A decreasing CD4/CD8 ratio over time and lower CSF-penetrating antiretroviral regimens are associated with a higher risk of neurocognitive deterioration, independently of viral replication.

Abstract

Persistent immune activation is one of the suspected causes of HIV-associated neurocognitive disorders (HAND) in cART era. The CD4/CD8 ratio has been recently showed as a marker of immune activation and HAND. Our aim was to analyze if a decrease in the CD4/CD8 ratio over time could have an impact on neurocognitive deterioration. Randomly selected HIV-infected patients were followed for neuropsychological (NP) testing during a period of almost 2years. Tests were adjusted for age, gender, and education. Patients were divided into 5 groups: normal tests (NT), neuropsychological deficit (ND, one impaired cognitive domain), asymptomatic neurocognitive disorders (ANI), mild neurocognitive disorders (MND), and HIV-associated dementia (HAD).
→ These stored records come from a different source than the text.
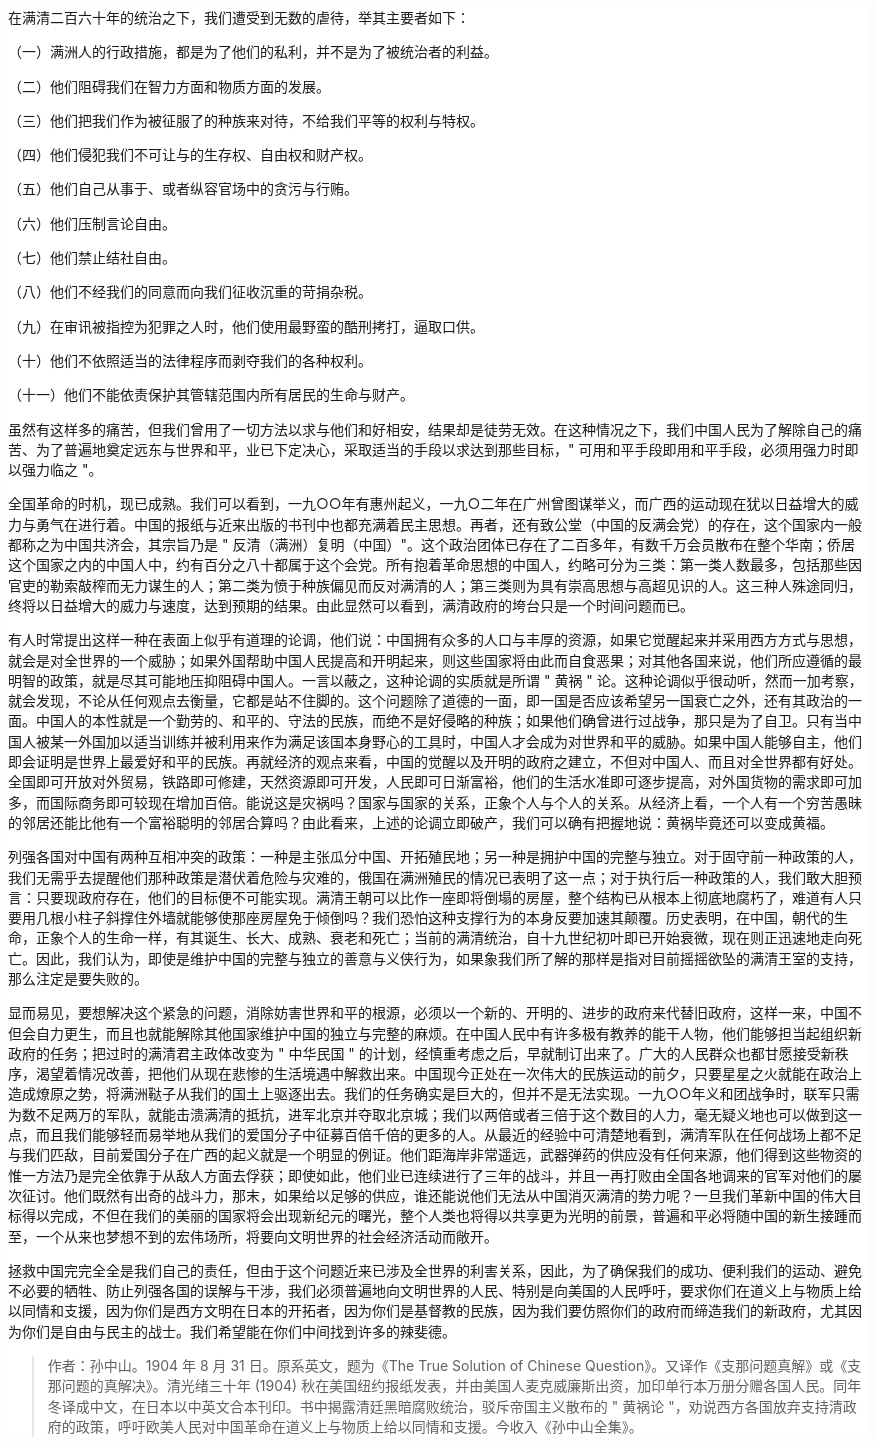 在满清二百六十年的统治之下，我们遭受到无数的虐待，举其主要者如下：

（一）满洲人的行政措施，都是为了他们的私利，并不是为了被统治者的利益。

（二）他们阻碍我们在智力方面和物质方面的发展。

（三）他们把我们作为被征服了的种族来对待，不给我们平等的权利与特权。

（四）他们侵犯我们不可让与的生存权、自由权和财产权。

（五）他们自己从事于、或者纵容官场中的贪污与行贿。

（六）他们压制言论自由。

（七）他们禁止结社自由。

（八）他们不经我们的同意而向我们征收沉重的苛捐杂税。

（九）在审讯被指控为犯罪之人时，他们使用最野蛮的酷刑拷打，逼取口供。

（十）他们不依照适当的法律程序而剥夺我们的各种权利。

（十一）他们不能依责保护其管辖范围内所有居民的生命与财产。

虽然有这样多的痛苦，但我们曾用了一切方法以求与他们和好相安，结果却是徒劳无效。在这种情况之下，我们中国人民为了解除自己的痛苦、为了普遍地奠定远东与世界和平，业已下定决心，采取适当的手段以求达到那些目标，" 可用和平手段即用和平手段，必须用强力时即以强力临之 "。

全国革命的时机，现已成熟。我们可以看到，一九○○年有惠州起义，一九○二年在广州曾图谋举义，而广西的运动现在犹以日益增大的威力与勇气在进行着。中国的报纸与近来出版的书刊中也都充满着民主思想。再者，还有致公堂（中国的反满会党）的存在，这个国家内一般都称之为中国共济会，其宗旨乃是 " 反清（满洲）复明（中国）"。这个政治团体已存在了二百多年，有数千万会员散布在整个华南；侨居这个国家之内的中国人中，约有百分之八十都属于这个会党。所有抱着革命思想的中国人，约略可分为三类：第一类人数最多，包括那些因官吏的勒索敲榨而无力谋生的人；第二类为愤于种族偏见而反对满清的人；第三类则为具有崇高思想与高超见识的人。这三种人殊途同归，终将以日益增大的威力与速度，达到预期的结果。由此显然可以看到，满清政府的垮台只是一个时间问题而已。

有人时常提出这样一种在表面上似乎有道理的论调，他们说：中国拥有众多的人口与丰厚的资源，如果它觉醒起来并采用西方方式与思想，就会是对全世界的一个威胁；如果外国帮助中国人民提高和开明起来，则这些国家将由此而自食恶果；对其他各国来说，他们所应遵循的最明智的政策，就是尽其可能地压抑阻碍中国人。一言以蔽之，这种论调的实质就是所谓 " 黄祸 " 论。这种论调似乎很动听，然而一加考察，就会发现，不论从任何观点去衡量，它都是站不住脚的。这个问题除了道德的一面，即一国是否应该希望另一国衰亡之外，还有其政治的一面。中国人的本性就是一个勤劳的、和平的、守法的民族，而绝不是好侵略的种族；如果他们确曾进行过战争，那只是为了自卫。只有当中国人被某一外国加以适当训练并被利用来作为满足该国本身野心的工具时，中国人才会成为对世界和平的威胁。如果中国人能够自主，他们即会证明是世界上最爱好和平的民族。再就经济的观点来看，中国的觉醒以及开明的政府之建立，不但对中国人、而且对全世界都有好处。全国即可开放对外贸易，铁路即可修建，天然资源即可开发，人民即可日渐富裕，他们的生活水准即可逐步提高，对外国货物的需求即可加多，而国际商务即可较现在增加百倍。能说这是灾祸吗？国家与国家的关系，正象个人与个人的关系。从经济上看，一个人有一个穷苦愚昧的邻居还能比他有一个富裕聪明的邻居合算吗？由此看来，上述的论调立即破产，我们可以确有把握地说：黄祸毕竟还可以变成黄福。

列强各国对中国有两种互相冲突的政策：一种是主张瓜分中国、开拓殖民地；另一种是拥护中国的完整与独立。对于固守前一种政策的人，我们无需乎去提醒他们那种政策是潜伏着危险与灾难的，俄国在满洲殖民的情况已表明了这一点；对于执行后一种政策的人，我们敢大胆预言：只要现政府存在，他们的目标便不可能实现。满清王朝可以比作一座即将倒塌的房屋，整个结构已从根本上彻底地腐朽了，难道有人只要用几根小柱子斜撑住外墙就能够使那座房屋免于倾倒吗？我们恐怕这种支撑行为的本身反要加速其颠覆。历史表明，在中国，朝代的生命，正象个人的生命一样，有其诞生、长大、成熟、衰老和死亡；当前的满清统治，自十九世纪初叶即已开始衰微，现在则正迅速地走向死亡。因此，我们认为，即使是维护中国的完整与独立的善意与义侠行为，如果象我们所了解的那样是指对目前摇摇欲坠的满清王室的支持，那么注定是要失败的。

显而易见，要想解决这个紧急的问题，消除妨害世界和平的根源，必须以一个新的、开明的、进步的政府来代替旧政府，这样一来，中国不但会自力更生，而且也就能解除其他国家维护中国的独立与完整的麻烦。在中国人民中有许多极有教养的能干人物，他们能够担当起组织新政府的任务；把过时的满清君主政体改变为 " 中华民国 " 的计划，经慎重考虑之后，早就制订出来了。广大的人民群众也都甘愿接受新秩序，渴望着情况改善，把他们从现在悲惨的生活境遇中解救出来。中国现今正处在一次伟大的民族运动的前夕，只要星星之火就能在政治上造成燎原之势，将满洲鞑子从我们的国土上驱逐出去。我们的任务确实是巨大的，但并不是无法实现。一九○○年义和团战争时，联军只需为数不足两万的军队，就能击溃满清的抵抗，进军北京并夺取北京城；我们以两倍或者三倍于这个数目的人力，毫无疑义地也可以做到这一点，而且我们能够轻而易举地从我们的爱国分子中征募百倍千倍的更多的人。从最近的经验中可清楚地看到，满清军队在任何战场上都不足与我们匹敌，目前爱国分子在广西的起义就是一个明显的例证。他们距海岸非常遥远，武器弹药的供应没有任何来源，他们得到这些物资的惟一方法乃是完全依靠于从敌人方面去俘获；即使如此，他们业已连续进行了三年的战斗，并且一再打败由全国各地调来的官军对他们的屡次征讨。他们既然有出奇的战斗力，那末，如果给以足够的供应，谁还能说他们无法从中国消灭满清的势力呢？一旦我们革新中国的伟大目标得以完成，不但在我们的美丽的国家将会出现新纪元的曙光，整个人类也将得以共享更为光明的前景，普遍和平必将随中国的新生接踵而至，一个从来也梦想不到的宏伟场所，将要向文明世界的社会经济活动而敞开。

拯救中国完完全全是我们自己的责任，但由于这个问题近来已涉及全世界的利害关系，因此，为了确保我们的成功、便利我们的运动、避免不必要的牺牲、防止列强各国的误解与干涉，我们必须普遍地向文明世界的人民、特别是向美国的人民呼吁，要求你们在道义上与物质上给以同情和支援，因为你们是西方文明在日本的开拓者，因为你们是基督教的民族，因为我们要仿照你们的政府而缔造我们的新政府，尤其因为你们是自由与民主的战士。我们希望能在你们中间找到许多的辣斐德。

> 作者：孙中山。1904 年 8 月 31 日。原系英文，题为《The True Solution of Chinese Question》。又译作《支那问题真解》或《支那问题的真解决》。清光绪三十年 (1904) 秋在美国纽约报纸发表，并由美国人麦克威廉斯出资，加印单行本万册分赠各国人民。同年冬译成中文，在日本以中英文合本刊印。书中揭露清廷黑暗腐败统治，驳斥帝国主义散布的 " 黄祸论 "，劝说西方各国放弃支持清政府的政策，呼吁欧美人民对中国革命在道义上与物质上给以同情和支援。今收入《孙中山全集》。
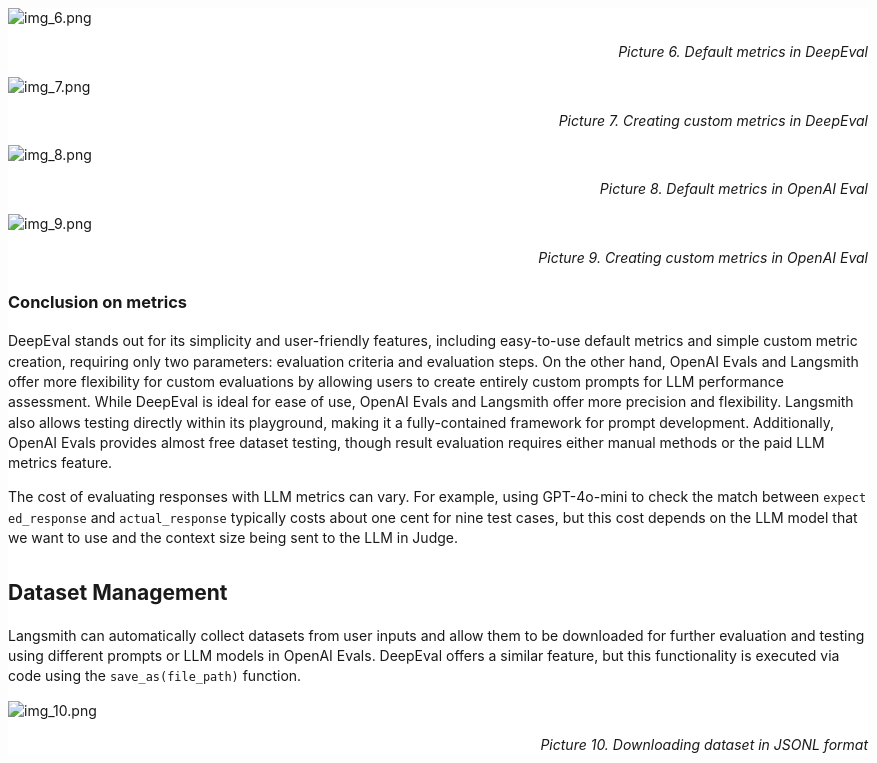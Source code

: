 ![img_6.png](/dont_trust_ai/posts/comprehensive_frameworks_evaluation/img_6.png)

<div style="text-align: right; font-style: italic;">
Picture 6. Default metrics in DeepEval
</div>

![img_7.png](/dont_trust_ai/posts/comprehensive_frameworks_evaluation/img_7.png)

<div style="text-align: right; font-style: italic;">
Picture 7. Creating custom metrics in DeepEval
</div>

![img_8.png](/dont_trust_ai/posts/comprehensive_frameworks_evaluation/img_8.png)

<div style="text-align: right; font-style: italic;">
Picture 8. Default metrics in OpenAI Eval
</div>

![img_9.png](/dont_trust_ai/posts/comprehensive_frameworks_evaluation/img_9.png)

<div style="text-align: right; font-style: italic;">
Picture 9. Creating custom metrics in OpenAI Eval
</div>

### Conclusion on metrics

DeepEval stands out for its simplicity and user-friendly features, including easy-to-use default metrics and simple custom metric creation, requiring only two parameters: evaluation criteria and evaluation steps. On the other hand, OpenAI Evals and Langsmith offer more flexibility for custom evaluations by allowing users to create entirely custom prompts for LLM performance assessment. While DeepEval is ideal for ease of use, OpenAI Evals and Langsmith offer more precision and flexibility. Langsmith also allows testing directly within its playground, making it a fully-contained framework for prompt development. Additionally, OpenAI Evals provides almost free dataset testing, though result evaluation requires either manual methods or the paid LLM metrics feature.

The cost of evaluating responses with LLM metrics can vary. For example, using GPT-4o-mini to check the match between `expected_response` and `actual_response` typically costs about one cent for nine test cases, but this cost depends on the LLM model that we want to use and the context size being sent to the LLM in Judge.



## Dataset Management

Langsmith can automatically collect datasets from user inputs and allow them to be downloaded for further evaluation and testing using different prompts or LLM models in OpenAI Evals. DeepEval offers a similar feature, but this functionality is executed via code using the `save_as(file_path)` function.

![img_10.png](/dont_trust_ai/posts/comprehensive_frameworks_evaluation/img_10.png)

<div style="text-align: right; font-style: italic;">
Picture 10. Downloading dataset in JSONL format 
</div>
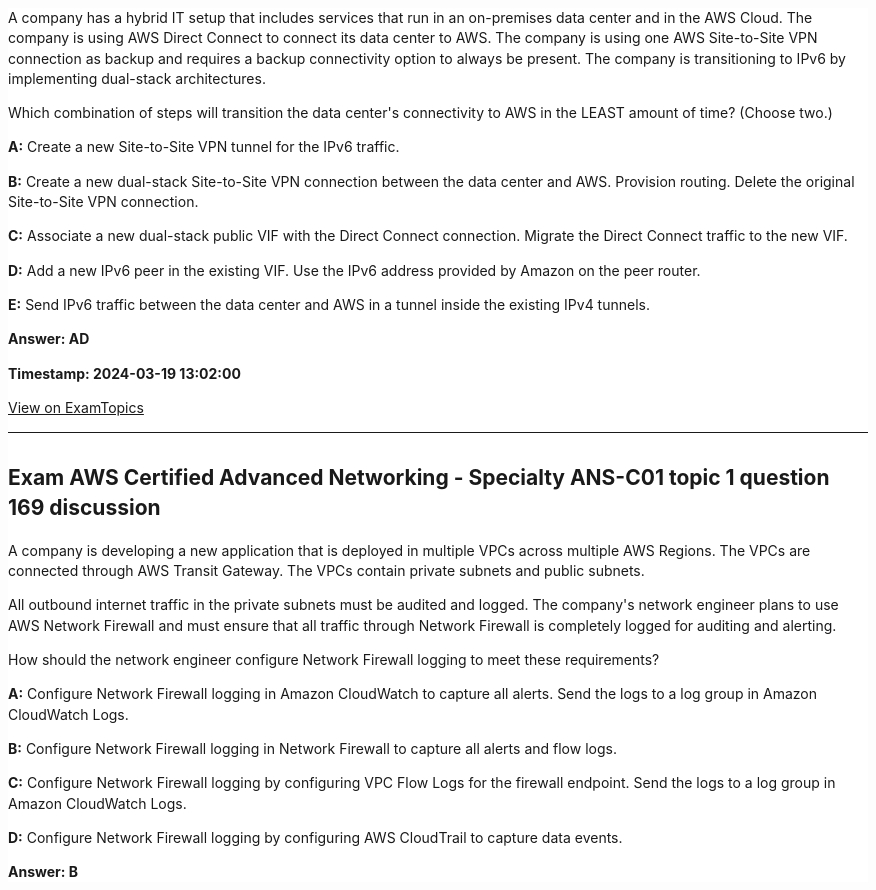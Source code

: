 A company has a hybrid IT setup that includes services that run in an on-premises data center and in the AWS Cloud. The company is using AWS Direct Connect to connect its data center to AWS. The company is using one AWS Site-to-Site VPN connection as backup and requires a backup connectivity option to always be present. The company is transitioning to IPv6 by implementing dual-stack architectures.

Which combination of steps will transition the data center's connectivity to AWS in the LEAST amount of time? (Choose two.)

**A:** Create a new Site-to-Site VPN tunnel for the IPv6 traffic.

**B:** Create a new dual-stack Site-to-Site VPN connection between the data center and AWS. Provision routing. Delete the original Site-to-Site VPN connection.

**C:** Associate a new dual-stack public VIF with the Direct Connect connection. Migrate the Direct Connect traffic to the new VIF.

**D:** Add a new IPv6 peer in the existing VIF. Use the IPv6 address provided by Amazon on the peer router.

**E:** Send IPv6 traffic between the data center and AWS in a tunnel inside the existing IPv4 tunnels.



**Answer: AD**

**Timestamp: 2024-03-19 13:02:00**

[View on ExamTopics](https://www.examtopics.com/discussions/amazon/view/136610-exam-aws-certified-advanced-networking-specialty-ans-c01/)

----------------------------------------

## Exam AWS Certified Advanced Networking - Specialty ANS-C01 topic 1 question 169 discussion

A company is developing a new application that is deployed in multiple VPCs across multiple AWS Regions. The VPCs are connected through AWS Transit Gateway. The VPCs contain private subnets and public subnets.

All outbound internet traffic in the private subnets must be audited and logged. The company's network engineer plans to use AWS Network Firewall and must ensure that all traffic through Network Firewall is completely logged for auditing and alerting.

How should the network engineer configure Network Firewall logging to meet these requirements?

**A:** Configure Network Firewall logging in Amazon CloudWatch to capture all alerts. Send the logs to a log group in Amazon CloudWatch Logs.

**B:** Configure Network Firewall logging in Network Firewall to capture all alerts and flow logs.

**C:** Configure Network Firewall logging by configuring VPC Flow Logs for the firewall endpoint. Send the logs to a log group in Amazon CloudWatch Logs.

**D:** Configure Network Firewall logging by configuring AWS CloudTrail to capture data events.



**Answer: B**
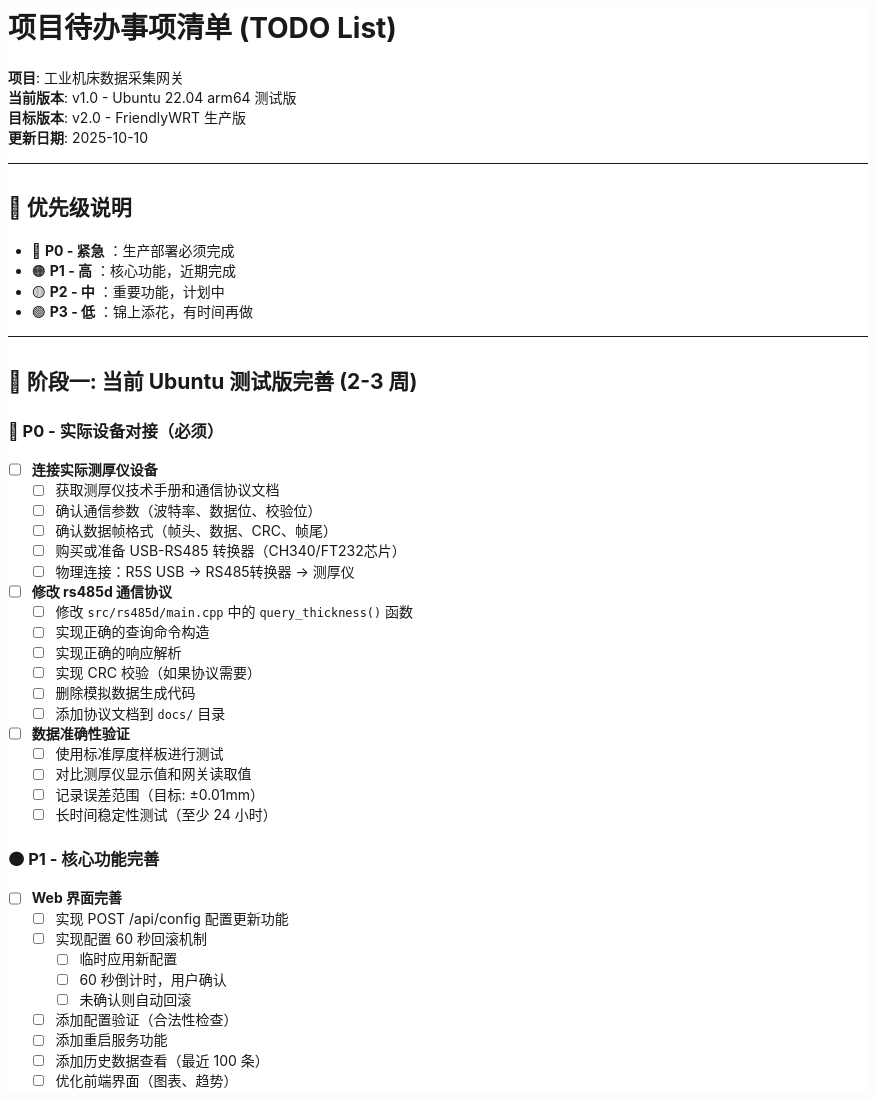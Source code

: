 # 项目待办事项清单 (TODO List)

**项目**: 工业机床数据采集网关  
**当前版本**: v1.0 - Ubuntu 22.04 arm64 测试版  
**目标版本**: v2.0 - FriendlyWRT 生产版  
**更新日期**: 2025-10-10

---

## 📌 优先级说明

- 🔴 **P0 - 紧急** ：生产部署必须完成
- 🟠 **P1 - 高** ：核心功能，近期完成
- 🟡 **P2 - 中** ：重要功能，计划中
- 🟢 **P3 - 低** ：锦上添花，有时间再做

---

## 🎯 阶段一: 当前 Ubuntu 测试版完善 (2-3 周)

### 🔴 P0 - 实际设备对接（必须）

- [ ] **连接实际测厚仪设备**
  - [ ] 获取测厚仪技术手册和通信协议文档
  - [ ] 确认通信参数（波特率、数据位、校验位）
  - [ ] 确认数据帧格式（帧头、数据、CRC、帧尾）
  - [ ] 购买或准备 USB-RS485 转换器（CH340/FT232芯片）
  - [ ] 物理连接：R5S USB → RS485转换器 → 测厚仪

- [ ] **修改 rs485d 通信协议**
  - [ ] 修改 `src/rs485d/main.cpp` 中的 `query_thickness()` 函数
  - [ ] 实现正确的查询命令构造
  - [ ] 实现正确的响应解析
  - [ ] 实现 CRC 校验（如果协议需要）
  - [ ] 删除模拟数据生成代码
  - [ ] 添加协议文档到 `docs/` 目录

- [ ] **数据准确性验证**
  - [ ] 使用标准厚度样板进行测试
  - [ ] 对比测厚仪显示值和网关读取值
  - [ ] 记录误差范围（目标: ±0.01mm）
  - [ ] 长时间稳定性测试（至少 24 小时）

### 🟠 P1 - 核心功能完善

- [ ] **Web 界面完善**
  - [ ] 实现 POST /api/config 配置更新功能
  - [ ] 实现配置 60 秒回滚机制
    - [ ] 临时应用新配置
    - [ ] 60 秒倒计时，用户确认
    - [ ] 未确认则自动回滚
  - [ ] 添加配置验证（合法性检查）
  - [ ] 添加重启服务功能
  - [ ] 添加历史数据查看（最近 100 条）
  - [ ] 优化前端界面（图表、趋势）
Risk factors for neurocognitive deterioration were analyzed. Two hundred fifty-six patients underwent NP tests and 94 participated in the follow-up. The groups were comparable. Upon neuropsychological re-testing, six patients showed clinical improvement, 30 had worsened, and 58 were stable, resulting in 42 patients presenting with HAND (45%). The majority of HAND cases consisted of ANI (26%) and MND (16%). In patients whose NP performance worsened, CPE 2010 score was lower at inclusion (7.13 vs 8.00, p=0.003) and CD4/CD8 decrease more frequent (60 vs 31%, p=0.008) than in those who were stable or improved. Multivariate analysis confirmed these results. A decreasing CD4/CD8 ratio during a longitudinal follow-up of randomly selected HIV-infected patients and lower CSF-penetrating regimens were independently associated with cognitive decline. Monitoring trends in CD4/CD8 ratio could contribute to identifying patients at higher risk of neurocognitive deterioration.